[Document images with source code]
[Start of Attachment]

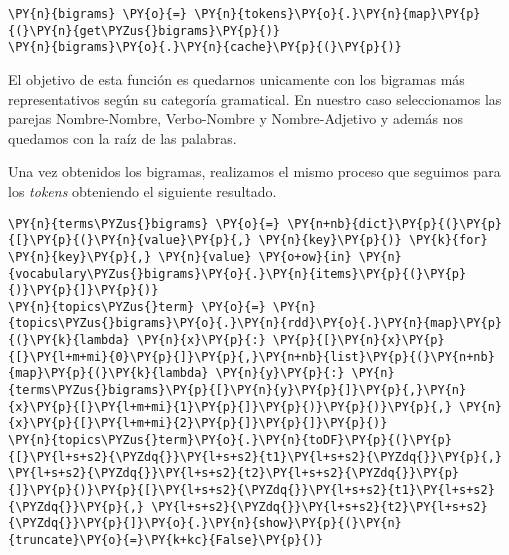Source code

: \begin{tcolorbox}[breakable, size=fbox, boxrule=1pt, pad at break*=1mm,colback=cellbackground, colframe=cellborder]
\begin{Verbatim}[commandchars=\\\{\}]
\PY{n}{bigrams} \PY{o}{=} \PY{n}{tokens}\PY{o}{.}\PY{n}{map}\PY{p}{(}\PY{n}{get\PYZus{}bigrams}\PY{p}{)}	
\PY{n}{bigrams}\PY{o}{.}\PY{n}{cache}\PY{p}{(}\PY{p}{)}
\end{Verbatim}
\end{tcolorbox}


El objetivo de esta función es quedarnos unicamente con los bigramas más representativos según su categoría gramatical. En nuestro caso seleccionamos las parejas Nombre-Nombre, Verbo-Nombre y Nombre-Adjetivo y además nos quedamos con la raíz de las palabras.
          
Una vez obtenidos los bigramas, realizamos el mismo proceso que seguimos para los \textit{tokens} obteniendo el siguiente resultado.

\vspace{0.5cm}
   \begin{tcolorbox}[breakable, size=fbox, boxrule=1pt, pad at break*=1mm,colback=cellbackground, colframe=cellborder]
\begin{Verbatim}[commandchars=\\\{\}]
\PY{n}{terms\PYZus{}bigrams} \PY{o}{=} \PY{n+nb}{dict}\PY{p}{(}\PY{p}{[}\PY{p}{(}\PY{n}{value}\PY{p}{,} \PY{n}{key}\PY{p}{)} \PY{k}{for} \PY{n}{key}\PY{p}{,} \PY{n}{value} \PY{o+ow}{in} \PY{n}{vocabulary\PYZus{}bigrams}\PY{o}{.}\PY{n}{items}\PY{p}{(}\PY{p}{)}\PY{p}{]}\PY{p}{)}
\PY{n}{topics\PYZus{}term} \PY{o}{=} \PY{n}{topics\PYZus{}bigrams}\PY{o}{.}\PY{n}{rdd}\PY{o}{.}\PY{n}{map}\PY{p}{(}\PY{k}{lambda} \PY{n}{x}\PY{p}{:} \PY{p}{[}\PY{n}{x}\PY{p}{[}\PY{l+m+mi}{0}\PY{p}{]}\PY{p}{,}\PY{n+nb}{list}\PY{p}{(}\PY{n+nb}{map}\PY{p}{(}\PY{k}{lambda} \PY{n}{y}\PY{p}{:} \PY{n}{terms\PYZus{}bigrams}\PY{p}{[}\PY{n}{y}\PY{p}{]}\PY{p}{,}\PY{n}{x}\PY{p}{[}\PY{l+m+mi}{1}\PY{p}{]}\PY{p}{)}\PY{p}{)}\PY{p}{,} \PY{n}{x}\PY{p}{[}\PY{l+m+mi}{2}\PY{p}{]}\PY{p}{]}\PY{p}{)}
\PY{n}{topics\PYZus{}term}\PY{o}{.}\PY{n}{toDF}\PY{p}{(}\PY{p}{[}\PY{l+s+s2}{\PYZdq{}}\PY{l+s+s2}{t1}\PY{l+s+s2}{\PYZdq{}}\PY{p}{,} \PY{l+s+s2}{\PYZdq{}}\PY{l+s+s2}{t2}\PY{l+s+s2}{\PYZdq{}}\PY{p}{]}\PY{p}{)}\PY{p}{[}\PY{l+s+s2}{\PYZdq{}}\PY{l+s+s2}{t1}\PY{l+s+s2}{\PYZdq{}}\PY{p}{,} \PY{l+s+s2}{\PYZdq{}}\PY{l+s+s2}{t2}\PY{l+s+s2}{\PYZdq{}}\PY{p}{]}\PY{o}{.}\PY{n}{show}\PY{p}{(}\PY{n}{truncate}\PY{o}{=}\PY{k+kc}{False}\PY{p}{)}
\end{Verbatim}
\end{tcolorbox}

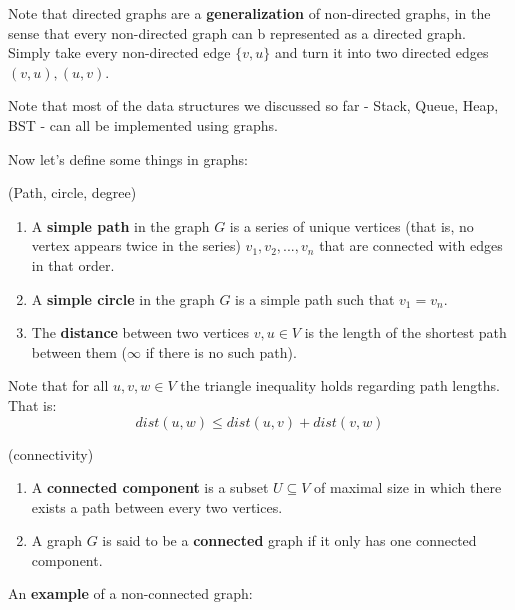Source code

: \begin{remark}
Note that directed graphs are a \textbf{generalization} of non-directed graphs, in the sense that every non-directed graph can b represented as a directed graph. Simply take every non-directed edge $\{v,u\}$ and turn it into two directed edges $(v,u), (u,v)$. 
\end{remark}

\begin{remark}
Note that most of the data structures we discussed so far - Stack, Queue, Heap, BST - can all be implemented using graphs.
\end{remark}

Now let's define some things in graphs:

\begin{definition} (Path, circle, degree)
\begin{enumerate} 
\item A \textbf{simple path} in the graph $G$ is a series of unique vertices (that is, no vertex appears twice in the series) $v_1, v_2, ..., v_n$ that are connected with edges in that order. 
\item A \textbf{simple circle} in the graph $G$ is a simple path such that $v_1 = v_n$. 
\item The \textbf{distance} between two vertices $v,u\in V$ is the length of the shortest path between them ($\infty$ if there is no such path).
\end{enumerate}
\end{definition}

\begin{remark}
Note that for all $u,v,w\in V$ the triangle inequality holds regarding path lengths. That is:
$$dist(u,w)\leq dist(u,v) + dist(v, w)$$
\end{remark}

\begin{definition} (connectivity)
\begin{enumerate}
\item A \textbf{connected component} is a subset $U \subseteq V$ of maximal size in which there exists a path between every two vertices. 
\item A graph $G$ is said to be a \textbf{connected} graph if it only has one connected component.
\end{enumerate}
\end{definition}

An \textbf{example} of a non-connected graph: \\ \\ 

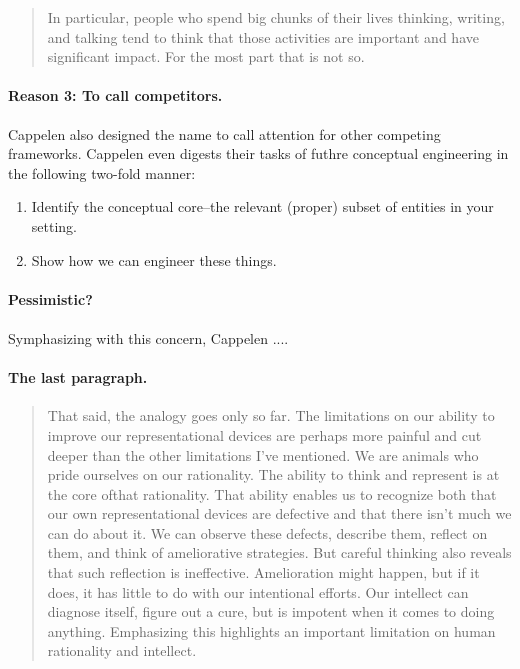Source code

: \documentclass[
10pt, %
a4paper, %
twocolumn, %
landscape %
]{article}
\begin{document}
\begin{quote}
  In particular, people who spend big chunks of their lives thinking, writing, and talking tend to think that those activities are important and have significant impact. For the most part that is not so.
\end{quote}

\paragraph{Reason 3: To call competitors.}
Cappelen also designed the name to call attention for other competing frameworks.
Cappelen even digests their tasks of futhre conceptual engineering in the following two-fold manner:

\begin{enumerate}
  \item Identify the conceptual core--the relevant (proper) subset of entities in your setting.
  \item Show how we can engineer these things.
\end{enumerate}

\paragraph{Pessimistic?}

\paragraph{}
Symphasizing with this concern, Cappelen ....

\paragraph{The last paragraph.}
\begin{quotation}
  That said, the analogy goes only so far. The limitations on our ability to improve our representational devices are perhaps more painful and cut deeper than the other limitations I've mentioned. We are animals who pride ourselves on our rationality. The ability to think and represent is at the core ofthat rationality. That ability enables us to recognize both that our own representational devices are defective and that there isn't much we can do about it. We can observe these defects, describe them, reflect on them, and think of ameliorative strategies. But careful thinking also reveals that such reflection is ineffective. Amelioration might happen, but if it does, it has little to do with our intentional efforts. Our intellect can diagnose itself, figure out a cure, but is impotent when it comes to doing anything. Emphasizing this highlights an important limitation on human rationality and intellect.
\end{quotation}
\end{document}
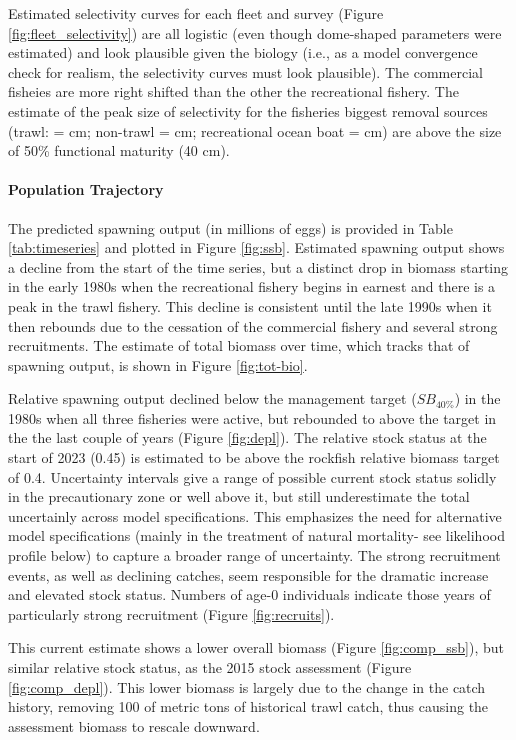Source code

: \documentclass[11pt,
  english,
  letterpaper,
]{article}
\begin{document}
Estimated selectivity curves for each fleet and survey (Figure \ref{fig:fleet_selectivity}) are all logistic (even though dome-shaped parameters were estimated) and look plausible given the biology (i.e., as a model convergence check for realism, the selectivity curves must look plausible). The commercial fisheies are more right shifted than the other the recreational fishery. The estimate of the peak size of selectivity for the fisheries biggest removal sources (trawl: = cm; non-trawl = cm; recreational ocean boat = cm) are above the size of 50\% functional maturity (40 cm).

\hypertarget{population-trajectory}{%
\paragraph{Population Trajectory}\label{population-trajectory}}

The predicted spawning output (in millions of eggs) is provided in Table \ref{tab:timeseries} and plotted in Figure \ref{fig:ssb}. Estimated spawning output shows a decline from the start of the time series, but a distinct drop in biomass starting in the early 1980s when the recreational fishery begins in earnest and there is a peak in the trawl fishery. This decline is consistent until the late 1990s when it then rebounds due to the cessation of the commercial fishery and several strong recruitments. The estimate of total biomass over time, which tracks that of spawning output, is shown in Figure \ref{fig:tot-bio}.

Relative spawning output declined below the management target (\(SB_{40\%}\)) in the 1980s when all three fisheries were active, but rebounded to above the target in the the last couple of years (Figure \ref{fig:depl}). The relative stock status at the start of 2023 (0.45) is estimated to be above the rockfish relative biomass target of 0.4. Uncertainty intervals give a range of possible current stock status solidly in the precautionary zone or well above it, but still underestimate the total uncertainly across model specifications. This emphasizes the need for alternative model specifications (mainly in the treatment of natural mortality- see likelihood profile below) to capture a broader range of uncertainty. The strong recruitment events, as well as declining catches, seem responsible for the dramatic increase and elevated stock status. Numbers of age-0 individuals indicate those years of particularly strong recruitment (Figure \ref{fig:recruits}).

This current estimate shows a lower overall biomass (Figure \ref{fig:comp_ssb}), but similar relative stock status, as the 2015 stock assessment (Figure \ref{fig:comp_depl}). This lower biomass is largely due to the change in the catch history, removing 100 of metric tons of historical trawl catch, thus causing the assessment biomass to rescale downward.
\end{document}
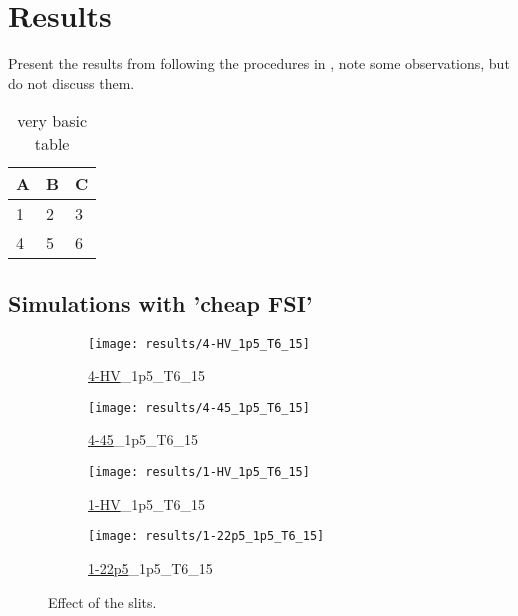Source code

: \chapter{Results}\label{chapter:Results}
Present the results from following the procedures in , note some observations, but do not discuss them.

\begin{table}[h]
    \centering
    \begin{tabular}{l | l | l}
    A & B & C \\
    \hline
    1 & 2 & 3 \\
    4 & 5 & 6
    \end{tabular}
    \caption{very basic table}
    \label{tab:abc}
    \end{table}

\section{Simulations with 'cheap FSI'}

\begin{figure}
    \centering
    \begin{subfigure}[b]{0.45\textwidth}
        \centering
        \texttt{[image: results/4-HV\_1p5\_T6\_15]}
        \caption{\textcolor{tab:red}{\underline{4-HV}}\_1p5\_T6\_15}
        \label{fig:4-HV_1p5_T6_15}
    \end{subfigure}
    \begin{subfigure}[b]{0.45\textwidth}
        \centering
        \texttt{[image: results/4-45\_1p5\_T6\_15]}
        \caption{\textcolor{tab:red}{\underline{4-45}}\_1p5\_T6\_15}
        \label{fig:4-45_1p5_T6_15}
    \end{subfigure}
    \begin{subfigure}[b]{0.45\textwidth}
        \centering
        \texttt{[image: results/1-HV\_1p5\_T6\_15]}
        \caption{\textcolor{tab:red}{\underline{1-HV}}\_1p5\_T6\_15}
        \label{fig:1-HV_1p5_T6_15}
    \end{subfigure}
    \begin{subfigure}[b]{0.45\textwidth}
        \centering
        \texttt{[image: results/1-22p5\_1p5\_T6\_15]}
        \caption{\textcolor{tab:red}{\underline{1-22p5}}\_1p5\_T6\_15}
        \label{fig:1-22p5_1p5_T6_15}
    \end{subfigure}
    \caption{Effect of the slits.}
    \label{fig:effect_slit}
\end{figure}

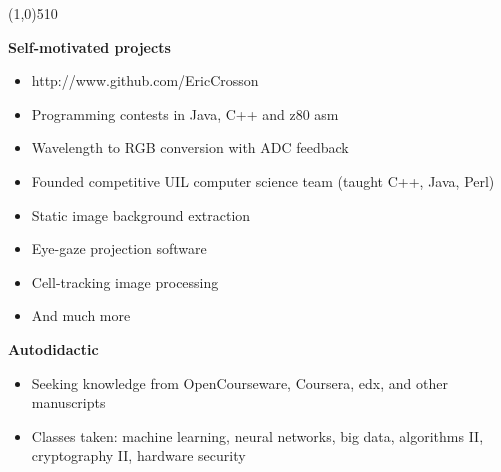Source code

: \documentclass{report}
\newcommand{\cut}{\begin{center} \line(1,0){510} \end{center}}
\begin{document}
\cut{}

\textbf{Self-motivated projects}
\begin{paracol}{2}

  \begin{itemize}[label=$\circ$]
  \item http://www.github.com/EricCrosson
  \item Programming contests in Java, C++ and z80 asm
  \item Wavelength to RGB conversion with ADC feedback
  \item Founded competitive UIL computer science team (taught C++, Java, Perl)
  \end{itemize}

  \switchcolumn{}
  \begin{itemize}[label=$\circ$]
  \item Static image background extraction
  \item Eye-gaze projection software
  \item Cell-tracking image processing
  \item And much more
  \end{itemize}
\end{paracol}

\textbf{Autodidactic}
\begin{itemize}[label=$\circ$]
\item Seeking knowledge from OpenCourseware, Coursera, edx, and other manuscripts
\item Classes taken: machine learning, neural networks, big data, algorithms II,
  cryptography II, hardware security
\end{itemize}


\end{document}
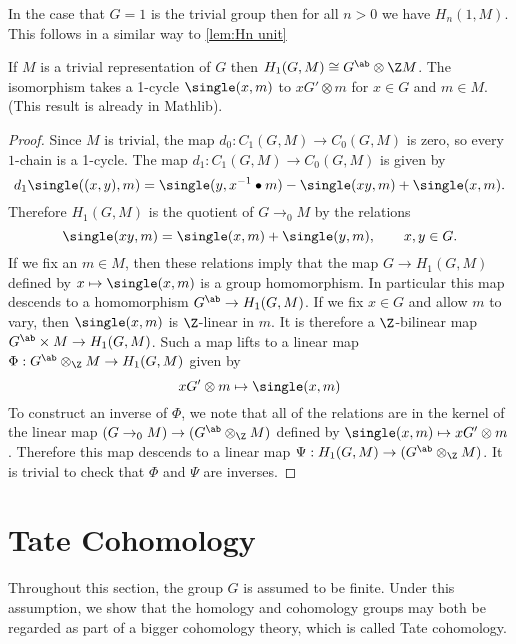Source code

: \begin{example} \label{eg:homology unit}
	In the case that $G=1$ is the trivial group then for all $n > 0$ we have
	$H_n(1,M)$.
	This follows in a similar way to \ref{lem:Hn unit}
\end{example}

\begin{lemma} \label{lem:homology 1 trivial}
	\mathlibok
	\leanok
	If $M$ is a trivial representation of $G$ then $H_1(G,M) \cong G^{\ab} \otimes \Z M$.
	The isomorphism takes a 1-cycle $\single(x,m)$ to $xG' \otimes m$ for $x \in G$ and $m \in M$.
	(This result is already in Mathlib).
\end{lemma}

\begin{proof}
	\mathlibok
	\leanok
	Since $M$ is trivial, the map $d_0 : C_1(G,M) \to C_0(G,M)$ is zero, so every $1$-chain is
	a 1-cycle.
	The map $d_1 : C_1(G,M) \to C_0(G,M)$ is given by
	\[
		d_1 \single((x,y),m)
		= \single(y,x^{-1} \bullet m) - \single(xy,m) + \single(x,m).
	\]
	Therefore $H_1(G,M)$ is the quotient of $G \to_0 M$ by the relations
	\[
		\single(xy,m) = \single(x,m) + \single(y,m),
		\qquad x,y \in G.
	\]
	If we fix an $m \in M$, then these relations imply that the map $G \to H_1(G,M)$ defined by
	$x \mapsto \single(x,m)$ is a group homomorphism.
	In particular this map descends to a homomorphism $G^{\ab} \to H_1(G,M)$.
	If we fix $x \in G$ and allow $m$ to vary, then $\single(x,m)$
	is $\Z$-linear in $m$. It is therefore a $\Z$-bilinear map $G^\ab \times M \to H_1(G,M)$.
	Such a map lifts to a linear map $\Phi : G^{\ab} \otimes_{\Z} M \to H_1(G,M)$	given by
	\[
		xG' \otimes m \mapsto \single(x,m)
	\]
	To construct an inverse of $\Phi$, we note that all of the relations are in the kernel of the
	linear map $(G\to_0 M) \to (G^\ab \otimes_\Z M)$ defined by $\single(x,m) \mapsto xG' \otimes m$.
	Therefore this map descends to a linear map $\Psi : H_1(G,M) \to (G^\ab \otimes_\Z M)$.
	It is trivial to check that $\Phi$ and $\Psi$ are inverses.
\end{proof}



\section{Tate Cohomology}

Throughout this section, the group $G$ is assumed to be finite.
Under this assumption, we show that the homology and cohomology groups
may both be regarded as part of a bigger cohomology theory, which is called Tate cohomology.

[End of Attachment]

= Problem description =
Filter the data down to the lines that contain the string "subset", and copy them.

= Task result =
\item A \textbf{connected component} is a subset $U \subseteq V$ of maximal size in which there exists a path between every two vertices. 
  \item Identify the conceptual core--the relevant (proper) subset of entities in your setting.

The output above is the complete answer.